Movie, music help couple connect through dementia's cloud
Posted October 28, 2013
When his wife's memory started to fade, Reuben Ewert, of Durham, fought back.
"I attacked it this way. I attacked it by researching it," he said.
Reuben was determined to live up to his vow of "til death do us part." He and Evelyn grew up together and married in 1955.
"We've known each other since there was an each other," he said.
They spent most of their lives as traveling evangelists.
But as they aged, it became clear that Evelyn was having memory problems. "She forgot responsibilities that she had," he said.
Until one day, she wandered off, and he realized just how bad her problem had become. "I remember that night she leaned on the counter, and she just sobbed for a half hour," he said.
Evelyn now lives at a Durham County nursing home where Reuben spends most of his time caring for his wife and trying different tacks to beat her Alzheimer's disease.
His research led him to a documentary, "Alive Inside," and the story of a man named Henry. When introduced to music the formerly introverted Henry became alert and coherent.
"Alive Inside" documents the effects of the Music & Memory program. Caregivers are trained to use iPods to treat patients with dementia. Personalized playlists of musical favorites have been shown to tap into the memories of some people, helping them with communication and socialization.
Evelyn has started using the program.

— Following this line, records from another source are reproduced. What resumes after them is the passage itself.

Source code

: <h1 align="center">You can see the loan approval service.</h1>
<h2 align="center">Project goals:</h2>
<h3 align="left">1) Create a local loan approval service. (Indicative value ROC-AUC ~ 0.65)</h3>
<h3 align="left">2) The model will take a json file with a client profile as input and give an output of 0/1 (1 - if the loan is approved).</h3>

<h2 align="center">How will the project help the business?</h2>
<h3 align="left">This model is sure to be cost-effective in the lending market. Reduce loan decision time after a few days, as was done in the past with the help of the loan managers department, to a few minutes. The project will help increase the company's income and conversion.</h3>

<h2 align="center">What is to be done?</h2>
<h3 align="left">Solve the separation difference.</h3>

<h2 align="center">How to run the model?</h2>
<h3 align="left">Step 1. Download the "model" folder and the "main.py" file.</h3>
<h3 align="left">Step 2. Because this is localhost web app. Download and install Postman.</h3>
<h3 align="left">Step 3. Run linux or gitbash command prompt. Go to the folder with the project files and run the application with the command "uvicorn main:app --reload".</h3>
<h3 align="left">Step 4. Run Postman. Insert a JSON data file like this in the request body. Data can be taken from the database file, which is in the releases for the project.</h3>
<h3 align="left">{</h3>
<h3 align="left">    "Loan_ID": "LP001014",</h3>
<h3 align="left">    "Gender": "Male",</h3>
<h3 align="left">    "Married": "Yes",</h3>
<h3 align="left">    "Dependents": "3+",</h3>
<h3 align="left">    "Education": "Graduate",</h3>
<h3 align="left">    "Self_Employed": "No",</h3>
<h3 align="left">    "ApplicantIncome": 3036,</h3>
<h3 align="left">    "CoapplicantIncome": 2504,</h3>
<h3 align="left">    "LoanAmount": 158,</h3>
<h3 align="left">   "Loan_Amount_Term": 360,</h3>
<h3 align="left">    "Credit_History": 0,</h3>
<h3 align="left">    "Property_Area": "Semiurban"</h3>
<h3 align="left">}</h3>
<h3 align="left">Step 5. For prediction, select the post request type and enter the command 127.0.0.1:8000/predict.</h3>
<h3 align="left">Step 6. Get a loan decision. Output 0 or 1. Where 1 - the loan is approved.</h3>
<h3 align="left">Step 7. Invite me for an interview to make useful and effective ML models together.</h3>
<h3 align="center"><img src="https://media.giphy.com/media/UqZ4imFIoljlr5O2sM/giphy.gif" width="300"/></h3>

Before she was aggressive and was unable to form coherent thoughts.
Now, social worker Joe Winston said, she's been able to go off the prescription anti-psychotics she was taking, and she is able to answer questions from Reuben.
A rough version of "Alive Inside" will be screened in Durham Tuesday, at Croasdaile Village, 2600 Croasdaile Farm Parkway, at 9:30 a.m. and 1:30 p.m., and at 5 p.m. at Duke Regional Hospital, 3643 N. Roxboro Road.
The screenings are free, but due to limited seating, organizers ask that people register via email to Melanie Moog at firstname.lastname@example.org. Those who would like to volunteer to help with Music & Memory can also email Moog.
Music In My Mind Partnership in Durham is organizing the screenings, and they will accept iPod donations at each event.